— What is being asked —
Restate the entries below exactly, and keep all images out of the answer.

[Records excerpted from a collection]
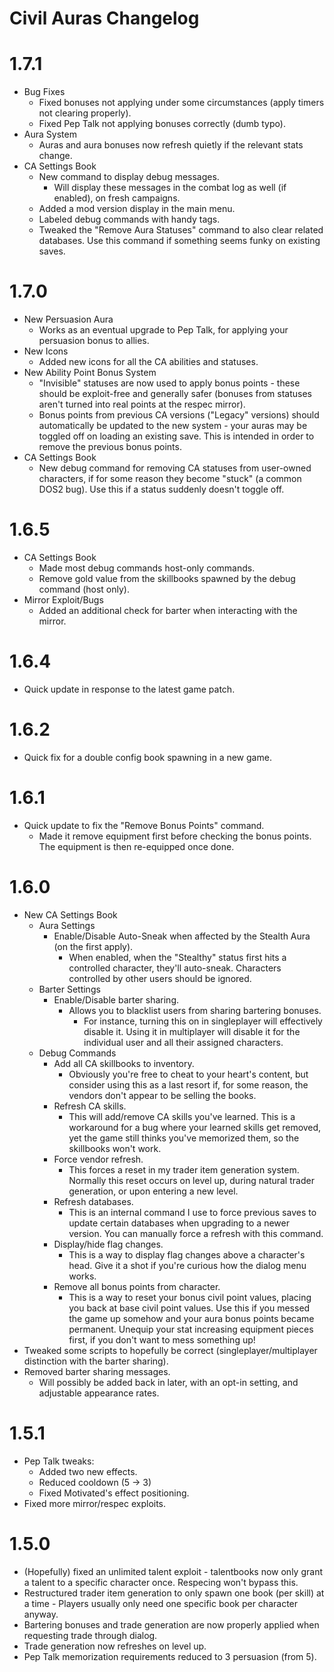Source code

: Civil Auras Changelog
=======
# 1.7.1
* Bug Fixes
	* Fixed bonuses not applying under some circumstances (apply timers not clearing properly).
	* Fixed Pep Talk not applying bonuses correctly (dumb typo).
* Aura System
	* Auras and aura bonuses now refresh quietly if the relevant stats change. 
* CA Settings Book
	* New command to display debug messages.
		* Will display these messages in the combat log as well (if enabled), on fresh campaigns.
	* Added a mod version display in the main menu.
	* Labeled debug commands with handy tags.
	* Tweaked the "Remove Aura Statuses" command to also clear related databases. Use this command if something seems funky on existing saves.

# 1.7.0
* New Persuasion Aura
	* Works as an eventual upgrade to Pep Talk, for applying your persuasion bonus to allies.
* New Icons
	* Added new icons for all the CA abilities and statuses.
* New Ability Point Bonus System
	* "Invisible" statuses are now used to apply bonus points - these should be exploit-free and generally safer (bonuses from statuses aren't turned into real points at the respec mirror).
	* Bonus points from previous CA versions ("Legacy" versions) should automatically be updated to the new system - your auras may be toggled off on loading an existing save. This is intended in order to remove the previous bonus points.
* CA Settings Book
	* New debug command for removing CA statuses from user-owned characters, if for some reason they become "stuck" (a common DOS2 bug). Use this if a status suddenly doesn't toggle off.

# 1.6.5
* CA Settings Book
	* Made most debug commands host-only commands.
	* Remove gold value from the skillbooks spawned by the debug command (host only).
* Mirror Exploit/Bugs
	* Added an additional check for barter when interacting with the mirror.

# 1.6.4
* Quick update in response to the latest game patch.

# 1.6.2
* Quick fix for a double config book spawning in a new game.

# 1.6.1
* Quick update to fix the "Remove Bonus Points" command.
	* Made it remove equipment first before checking the bonus points. The equipment is then re-equipped once done.

# 1.6.0
* New CA Settings Book
	* Aura Settings
		* Enable/Disable Auto-Sneak when affected by the Stealth Aura (on the first apply).
			* When enabled, when the "Stealthy" status first hits a controlled character, they'll auto-sneak. Characters controlled by other users should be ignored.
	* Barter Settings
		* Enable/Disable barter sharing.
			* Allows you to blacklist users from sharing bartering bonuses.
				* For instance, turning this on in singleplayer will effectively disable it. Using it in multiplayer will disable it for the individual user and all their assigned characters.
	* Debug Commands
		* Add all CA skillbooks to inventory.
			* Obviously you're free to cheat to your heart's content, but consider using this as a last resort if, for some reason, the vendors don't appear to be selling the books.
		* Refresh CA skills.
			* This will add/remove CA skills you've learned. This is a workaround for a bug where your learned skills get removed, yet the game still thinks you've memorized them, so the skillbooks won't work.
		* Force vendor refresh.
			* This forces a reset in my trader item generation system. Normally this reset occurs on level up, during natural trader generation, or upon entering a new level.
		* Refresh databases.
			* This is an internal command I use to force previous saves to update certain databases when upgrading to a newer version. You can manually force a refresh with this command.
		* Display/hide flag changes.
			* This is a way to display flag changes above a character's head. Give it a shot if you're curious how the dialog menu works.
		* Remove all bonus points from character.
			* This is a way to reset your bonus civil point values, placing you back at base civil point values. Use this if you messed the game up somehow and your aura bonus points became permanent. Unequip your stat increasing equipment pieces first, if you don't want to mess something up!
* Tweaked some scripts to hopefully be correct (singleplayer/multiplayer distinction with the barter sharing).
* Removed barter sharing messages.
	* Will possibly be added back in later, with an opt-in setting, and adjustable appearance rates.

# 1.5.1
* Pep Talk tweaks:
	* Added two new effects.
	* Reduced cooldown (5 -> 3)
	* Fixed Motivated's effect positioning.
* Fixed more mirror/respec exploits.

# 1.5.0
* (Hopefully) fixed an unlimited talent exploit - talentbooks now only grant a talent to a specific character once. Respecing won't bypass this.
* Restructured trader item generation to only spawn one book (per skill) at a time - Players usually only need one specific book per character anyway.
* Bartering bonuses and trade generation are now properly applied when requesting trade through dialog.
* Trade generation now refreshes on level up.
* Pep Talk memorization requirements reduced to 3 persuasion (from 5).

— Answer below —
Source code

: Civil Auras Changelog
=======
# 1.7.1
* Bug Fixes
	* Fixed bonuses not applying under some circumstances (apply timers not clearing properly).
	* Fixed Pep Talk not applying bonuses correctly (dumb typo).
* Aura System
	* Auras and aura bonuses now refresh quietly if the relevant stats change. 
* CA Settings Book
	* New command to display debug messages.
		* Will display these messages in the combat log as well (if enabled), on fresh campaigns.
	* Added a mod version display in the main menu.
	* Labeled debug commands with handy tags.
	* Tweaked the "Remove Aura Statuses" command to also clear related databases. Use this command if something seems funky on existing saves.

# 1.7.0
* New Persuasion Aura
	* Works as an eventual upgrade to Pep Talk, for applying your persuasion bonus to allies.
* New Icons
	* Added new icons for all the CA abilities and statuses.
* New Ability Point Bonus System
	* "Invisible" statuses are now used to apply bonus points - these should be exploit-free and generally safer (bonuses from statuses aren't turned into real points at the respec mirror).
	* Bonus points from previous CA versions ("Legacy" versions) should automatically be updated to the new system - your auras may be toggled off on loading an existing save. This is intended in order to remove the previous bonus points.
* CA Settings Book
	* New debug command for removing CA statuses from user-owned characters, if for some reason they become "stuck" (a common DOS2 bug). Use this if a status suddenly doesn't toggle off.

# 1.6.5
* CA Settings Book
	* Made most debug commands host-only commands.
	* Remove gold value from the skillbooks spawned by the debug command (host only).
* Mirror Exploit/Bugs
	* Added an additional check for barter when interacting with the mirror.

# 1.6.4
* Quick update in response to the latest game patch.

# 1.6.2
* Quick fix for a double config book spawning in a new game.

# 1.6.1
* Quick update to fix the "Remove Bonus Points" command.
	* Made it remove equipment first before checking the bonus points. The equipment is then re-equipped once done.

# 1.6.0
* New CA Settings Book
	* Aura Settings
		* Enable/Disable Auto-Sneak when affected by the Stealth Aura (on the first apply).
			* When enabled, when the "Stealthy" status first hits a controlled character, they'll auto-sneak. Characters controlled by other users should be ignored.
	* Barter Settings
		* Enable/Disable barter sharing.
			* Allows you to blacklist users from sharing bartering bonuses.
				* For instance, turning this on in singleplayer will effectively disable it. Using it in multiplayer will disable it for the individual user and all their assigned characters.
	* Debug Commands
		* Add all CA skillbooks to inventory.
			* Obviously you're free to cheat to your heart's content, but consider using this as a last resort if, for some reason, the vendors don't appear to be selling the books.
		* Refresh CA skills.
			* This will add/remove CA skills you've learned. This is a workaround for a bug where your learned skills get removed, yet the game still thinks you've memorized them, so the skillbooks won't work.
		* Force vendor refresh.
			* This forces a reset in my trader item generation system. Normally this reset occurs on level up, during natural trader generation, or upon entering a new level.
		* Refresh databases.
			* This is an internal command I use to force previous saves to update certain databases when upgrading to a newer version. You can manually force a refresh with this command.
		* Display/hide flag changes.
			* This is a way to display flag changes above a character's head. Give it a shot if you're curious how the dialog menu works.
		* Remove all bonus points from character.
			* This is a way to reset your bonus civil point values, placing you back at base civil point values. Use this if you messed the game up somehow and your aura bonus points became permanent. Unequip your stat increasing equipment pieces first, if you don't want to mess something up!
* Tweaked some scripts to hopefully be correct (singleplayer/multiplayer distinction with the barter sharing).
* Removed barter sharing messages.
	* Will possibly be added back in later, with an opt-in setting, and adjustable appearance rates.

# 1.5.1
* Pep Talk tweaks:
	* Added two new effects.
	* Reduced cooldown (5 -> 3)
	* Fixed Motivated's effect positioning.
* Fixed more mirror/respec exploits.

# 1.5.0
* (Hopefully) fixed an unlimited talent exploit - talentbooks now only grant a talent to a specific character once. Respecing won't bypass this.
* Restructured trader item generation to only spawn one book (per skill) at a time - Players usually only need one specific book per character anyway.
* Bartering bonuses and trade generation are now properly applied when requesting trade through dialog.
* Trade generation now refreshes on level up.
* Pep Talk memorization requirements reduced to 3 persuasion (from 5).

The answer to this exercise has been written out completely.